HOW TO COMPLETE THIS TASK
For each record, copy the text exactly and omit any picture it holds.

DATA FOR THIS EXERCISE
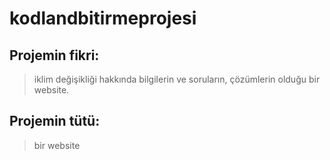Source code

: # kodlandbitirmeprojesi
## Projemin fikri:
>iklim değişikliği hakkında bilgilerin ve soruların, çözümlerin olduğu bir website.
## Projemin tütü:
>bir website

ANSWER BOX
Source code

: # kodlandbitirmeprojesi
## Projemin fikri:
>iklim değişikliği hakkında bilgilerin ve soruların, çözümlerin olduğu bir website.
## Projemin tütü:
>bir website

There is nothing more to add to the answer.